Hi Dobes,
Looking at the BSON spec [1], it seems that BSON works like JSON: a null isn't
a null of some type, it is just null. So, if Drill sees, say, 10 nulls, and has
to create a vector to store them, it doesn't know which type to use. In fact,
if BSON worked any other way, there could not be a 1:1 translation between the
two.
This contrasts with the SQL model where a NULL is a NULL INT or a NULL VARCHAR;
never just a NULL. Makes sense: all values in a SQL column must be of the same
type so NULLs are of that column type.
And here we have the fundamental conflict between SQL and JSON. If I have a
field "c" in three JSON objects, JSON does not care if those three fields have
the same type or wildly differing types (null, Integer, object, say.) SQL,
however, gets its convenience from types being implicit and constant: the data
dictionary gives the types so the user does not have to.

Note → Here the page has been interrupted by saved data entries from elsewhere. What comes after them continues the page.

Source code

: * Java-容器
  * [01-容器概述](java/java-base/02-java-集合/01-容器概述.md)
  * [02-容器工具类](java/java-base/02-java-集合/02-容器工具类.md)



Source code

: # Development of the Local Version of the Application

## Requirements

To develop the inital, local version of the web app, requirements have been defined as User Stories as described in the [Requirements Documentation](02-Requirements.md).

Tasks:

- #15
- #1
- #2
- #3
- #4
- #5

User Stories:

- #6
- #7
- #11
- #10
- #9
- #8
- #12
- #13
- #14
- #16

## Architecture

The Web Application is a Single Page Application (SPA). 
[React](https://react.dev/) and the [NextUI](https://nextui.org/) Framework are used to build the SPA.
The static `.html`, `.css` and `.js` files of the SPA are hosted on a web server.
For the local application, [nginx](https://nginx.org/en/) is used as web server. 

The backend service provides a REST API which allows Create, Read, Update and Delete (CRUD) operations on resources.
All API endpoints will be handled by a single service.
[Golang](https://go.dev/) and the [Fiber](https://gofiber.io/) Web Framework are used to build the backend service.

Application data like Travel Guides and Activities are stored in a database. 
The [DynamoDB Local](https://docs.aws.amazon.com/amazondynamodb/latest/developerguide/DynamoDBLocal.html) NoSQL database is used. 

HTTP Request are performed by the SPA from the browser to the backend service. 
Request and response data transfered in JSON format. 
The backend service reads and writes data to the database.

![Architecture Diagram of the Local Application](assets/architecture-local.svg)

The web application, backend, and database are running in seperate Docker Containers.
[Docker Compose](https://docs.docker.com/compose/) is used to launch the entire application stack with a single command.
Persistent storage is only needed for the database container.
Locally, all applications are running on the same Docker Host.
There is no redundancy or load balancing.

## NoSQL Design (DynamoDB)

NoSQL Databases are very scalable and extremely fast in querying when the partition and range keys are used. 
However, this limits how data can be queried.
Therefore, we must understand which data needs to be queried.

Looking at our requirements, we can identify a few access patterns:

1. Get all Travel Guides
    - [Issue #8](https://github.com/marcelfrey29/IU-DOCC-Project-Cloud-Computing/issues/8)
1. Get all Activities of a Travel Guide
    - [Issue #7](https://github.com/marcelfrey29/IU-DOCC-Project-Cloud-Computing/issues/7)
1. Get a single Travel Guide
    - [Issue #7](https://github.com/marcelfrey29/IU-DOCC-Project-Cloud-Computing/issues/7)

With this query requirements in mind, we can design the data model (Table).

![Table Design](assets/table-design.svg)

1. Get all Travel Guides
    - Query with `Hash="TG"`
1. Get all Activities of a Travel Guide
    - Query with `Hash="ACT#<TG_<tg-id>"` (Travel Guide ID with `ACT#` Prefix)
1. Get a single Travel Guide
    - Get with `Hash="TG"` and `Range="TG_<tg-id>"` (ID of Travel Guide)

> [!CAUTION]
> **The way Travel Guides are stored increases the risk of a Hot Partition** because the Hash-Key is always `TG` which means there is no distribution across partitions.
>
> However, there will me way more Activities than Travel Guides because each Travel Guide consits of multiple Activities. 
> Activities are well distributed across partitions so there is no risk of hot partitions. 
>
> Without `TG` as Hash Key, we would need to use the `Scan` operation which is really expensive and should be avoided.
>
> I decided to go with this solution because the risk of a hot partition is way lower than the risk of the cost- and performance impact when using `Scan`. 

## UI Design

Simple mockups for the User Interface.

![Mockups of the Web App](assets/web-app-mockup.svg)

Drill has a UNION type (called a "Variant" in some DBs) that can hold, say, a
NULL a FLOAT8 and an object (MAP). Perfect! But, how do you sum, sort or group
by this monster? How do you send the results to JDBC or ODBC? How to you chart
a UNION?
Trying to get SQL to act like JSON (or visa-versa) has been an ongoing conflict
for the life of the Drill project (and, for me, with a BI tool before that.)
The best we can do is to say that Drill works on the subset of JSON which
represents a tabular structure (same types on fields of the same name across
objects.) That is, Drill works if the JSON was created by the equivalent of a
SQL query (with nested structure to "un-join" tables.) But, we still need to
deal with untyped nulls.
The "sample the first batch" approach only works if we can guarantee a non-null
value appears in the first batch, always. I'd not bet on it. A query of one row
("Johnny's result from the test on Tuesday" when Johnny was absent and so
"points" is null) will confuse the JDBC client programmed to expect a (possibly
null) double.
What we need is a way to know that "when column `points` does appear, it will
be a FLOAT8". This is what the "provided schema" does: you can specify just the
problematic columns. For files, we put the schema file in the table directory.

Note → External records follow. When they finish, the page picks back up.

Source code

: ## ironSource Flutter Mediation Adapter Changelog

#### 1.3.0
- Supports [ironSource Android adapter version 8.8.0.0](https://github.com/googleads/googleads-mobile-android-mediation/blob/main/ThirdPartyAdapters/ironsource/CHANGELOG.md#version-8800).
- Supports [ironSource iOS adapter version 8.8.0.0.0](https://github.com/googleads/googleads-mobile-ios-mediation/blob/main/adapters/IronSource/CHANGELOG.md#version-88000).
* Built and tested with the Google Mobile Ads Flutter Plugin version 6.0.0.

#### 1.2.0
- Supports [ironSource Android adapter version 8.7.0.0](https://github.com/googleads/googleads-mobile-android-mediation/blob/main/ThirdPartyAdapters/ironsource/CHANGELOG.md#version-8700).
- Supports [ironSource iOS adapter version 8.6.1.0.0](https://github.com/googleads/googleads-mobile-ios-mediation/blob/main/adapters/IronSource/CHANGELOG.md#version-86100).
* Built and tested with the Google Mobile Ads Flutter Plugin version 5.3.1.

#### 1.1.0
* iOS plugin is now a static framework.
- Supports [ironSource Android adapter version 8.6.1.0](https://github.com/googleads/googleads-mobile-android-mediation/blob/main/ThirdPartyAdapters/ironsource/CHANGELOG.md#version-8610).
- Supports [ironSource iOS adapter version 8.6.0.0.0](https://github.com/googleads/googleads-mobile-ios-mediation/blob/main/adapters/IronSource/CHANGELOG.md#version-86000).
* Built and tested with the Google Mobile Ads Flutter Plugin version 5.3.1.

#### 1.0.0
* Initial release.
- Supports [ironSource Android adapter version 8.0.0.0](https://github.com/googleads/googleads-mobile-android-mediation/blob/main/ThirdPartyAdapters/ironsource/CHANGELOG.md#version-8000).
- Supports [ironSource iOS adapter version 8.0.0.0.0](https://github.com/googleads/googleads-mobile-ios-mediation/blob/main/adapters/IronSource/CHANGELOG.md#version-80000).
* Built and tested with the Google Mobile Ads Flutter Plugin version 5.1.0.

This is very light-weight: when a conflict occurs, add a hint to make the
problem go away.
But, there is no directory in Mongo where we can stash a schema file. So, what
we need is some other place to store that annotation. Maybe something
associated with the storage plugin for something like Mongo: "for this Mongo
server, `points` is FLOAT8." Or something fancier if, say, students, teachers,
assignments and tests are all just objects (with some type field) in a single
Mongo "table."
Thinking a bit more broadly, I'd guess that the data comes from somewhere,
perhaps a web form. If so, then the UI designer certainly knew what type she
was gathering. If it is a DB extract, the original source had a type. Scantron?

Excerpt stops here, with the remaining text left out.